§ Brief: Each entry below is to be copied out exactly and in full.

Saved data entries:
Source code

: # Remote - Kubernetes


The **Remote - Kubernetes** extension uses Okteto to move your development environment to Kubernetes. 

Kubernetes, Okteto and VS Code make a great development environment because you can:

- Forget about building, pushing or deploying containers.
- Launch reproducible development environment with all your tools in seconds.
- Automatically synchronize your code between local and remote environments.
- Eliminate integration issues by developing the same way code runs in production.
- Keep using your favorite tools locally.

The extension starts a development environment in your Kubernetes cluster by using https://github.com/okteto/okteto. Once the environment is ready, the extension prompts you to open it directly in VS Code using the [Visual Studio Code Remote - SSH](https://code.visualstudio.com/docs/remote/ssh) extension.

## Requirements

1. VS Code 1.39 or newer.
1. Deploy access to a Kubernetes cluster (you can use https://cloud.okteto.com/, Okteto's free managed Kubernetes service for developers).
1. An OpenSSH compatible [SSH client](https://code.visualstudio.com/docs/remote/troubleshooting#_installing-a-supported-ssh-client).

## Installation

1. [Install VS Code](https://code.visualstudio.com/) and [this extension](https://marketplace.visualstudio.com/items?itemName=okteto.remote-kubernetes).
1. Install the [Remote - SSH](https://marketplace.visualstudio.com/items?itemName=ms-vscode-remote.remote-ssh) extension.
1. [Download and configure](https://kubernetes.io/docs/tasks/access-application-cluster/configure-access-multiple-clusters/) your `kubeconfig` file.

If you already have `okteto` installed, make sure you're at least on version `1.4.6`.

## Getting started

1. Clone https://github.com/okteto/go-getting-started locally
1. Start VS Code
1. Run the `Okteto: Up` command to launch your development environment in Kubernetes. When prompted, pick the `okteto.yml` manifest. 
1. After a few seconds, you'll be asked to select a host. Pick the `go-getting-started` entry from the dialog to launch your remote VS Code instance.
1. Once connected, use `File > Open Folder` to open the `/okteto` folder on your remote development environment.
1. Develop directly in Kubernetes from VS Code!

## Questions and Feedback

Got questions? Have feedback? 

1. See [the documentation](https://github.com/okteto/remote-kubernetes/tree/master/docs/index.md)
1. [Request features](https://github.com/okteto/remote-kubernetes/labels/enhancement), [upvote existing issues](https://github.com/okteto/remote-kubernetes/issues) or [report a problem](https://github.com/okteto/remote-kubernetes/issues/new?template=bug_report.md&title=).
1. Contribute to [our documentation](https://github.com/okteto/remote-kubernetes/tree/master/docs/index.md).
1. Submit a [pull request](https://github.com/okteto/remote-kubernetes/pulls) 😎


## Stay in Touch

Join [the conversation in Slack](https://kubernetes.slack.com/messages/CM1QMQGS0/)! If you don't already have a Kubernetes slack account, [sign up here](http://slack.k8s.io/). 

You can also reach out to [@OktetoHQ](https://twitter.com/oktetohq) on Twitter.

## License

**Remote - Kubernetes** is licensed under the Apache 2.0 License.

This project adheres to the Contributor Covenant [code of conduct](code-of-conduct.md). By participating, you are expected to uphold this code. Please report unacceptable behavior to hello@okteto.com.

§ Written solution:
Source code

: # Remote - Kubernetes


The **Remote - Kubernetes** extension uses Okteto to move your development environment to Kubernetes. 

Kubernetes, Okteto and VS Code make a great development environment because you can:

- Forget about building, pushing or deploying containers.
- Launch reproducible development environment with all your tools in seconds.
- Automatically synchronize your code between local and remote environments.
- Eliminate integration issues by developing the same way code runs in production.
- Keep using your favorite tools locally.

The extension starts a development environment in your Kubernetes cluster by using https://github.com/okteto/okteto. Once the environment is ready, the extension prompts you to open it directly in VS Code using the [Visual Studio Code Remote - SSH](https://code.visualstudio.com/docs/remote/ssh) extension.

## Requirements

1. VS Code 1.39 or newer.
1. Deploy access to a Kubernetes cluster (you can use https://cloud.okteto.com/, Okteto's free managed Kubernetes service for developers).
1. An OpenSSH compatible [SSH client](https://code.visualstudio.com/docs/remote/troubleshooting#_installing-a-supported-ssh-client).

## Installation

1. [Install VS Code](https://code.visualstudio.com/) and [this extension](https://marketplace.visualstudio.com/items?itemName=okteto.remote-kubernetes).
1. Install the [Remote - SSH](https://marketplace.visualstudio.com/items?itemName=ms-vscode-remote.remote-ssh) extension.
1. [Download and configure](https://kubernetes.io/docs/tasks/access-application-cluster/configure-access-multiple-clusters/) your `kubeconfig` file.

If you already have `okteto` installed, make sure you're at least on version `1.4.6`.

## Getting started

1. Clone https://github.com/okteto/go-getting-started locally
1. Start VS Code
1. Run the `Okteto: Up` command to launch your development environment in Kubernetes. When prompted, pick the `okteto.yml` manifest. 
1. After a few seconds, you'll be asked to select a host. Pick the `go-getting-started` entry from the dialog to launch your remote VS Code instance.
1. Once connected, use `File > Open Folder` to open the `/okteto` folder on your remote development environment.
1. Develop directly in Kubernetes from VS Code!

## Questions and Feedback

Got questions? Have feedback? 

1. See [the documentation](https://github.com/okteto/remote-kubernetes/tree/master/docs/index.md)
1. [Request features](https://github.com/okteto/remote-kubernetes/labels/enhancement), [upvote existing issues](https://github.com/okteto/remote-kubernetes/issues) or [report a problem](https://github.com/okteto/remote-kubernetes/issues/new?template=bug_report.md&title=).
1. Contribute to [our documentation](https://github.com/okteto/remote-kubernetes/tree/master/docs/index.md).
1. Submit a [pull request](https://github.com/okteto/remote-kubernetes/pulls) 😎


## Stay in Touch

Join [the conversation in Slack](https://kubernetes.slack.com/messages/CM1QMQGS0/)! If you don't already have a Kubernetes slack account, [sign up here](http://slack.k8s.io/). 

You can also reach out to [@OktetoHQ](https://twitter.com/oktetohq) on Twitter.

## License

**Remote - Kubernetes** is licensed under the Apache 2.0 License.

This project adheres to the Contributor Covenant [code of conduct](code-of-conduct.md). By participating, you are expected to uphold this code. Please report unacceptable behavior to hello@okteto.com.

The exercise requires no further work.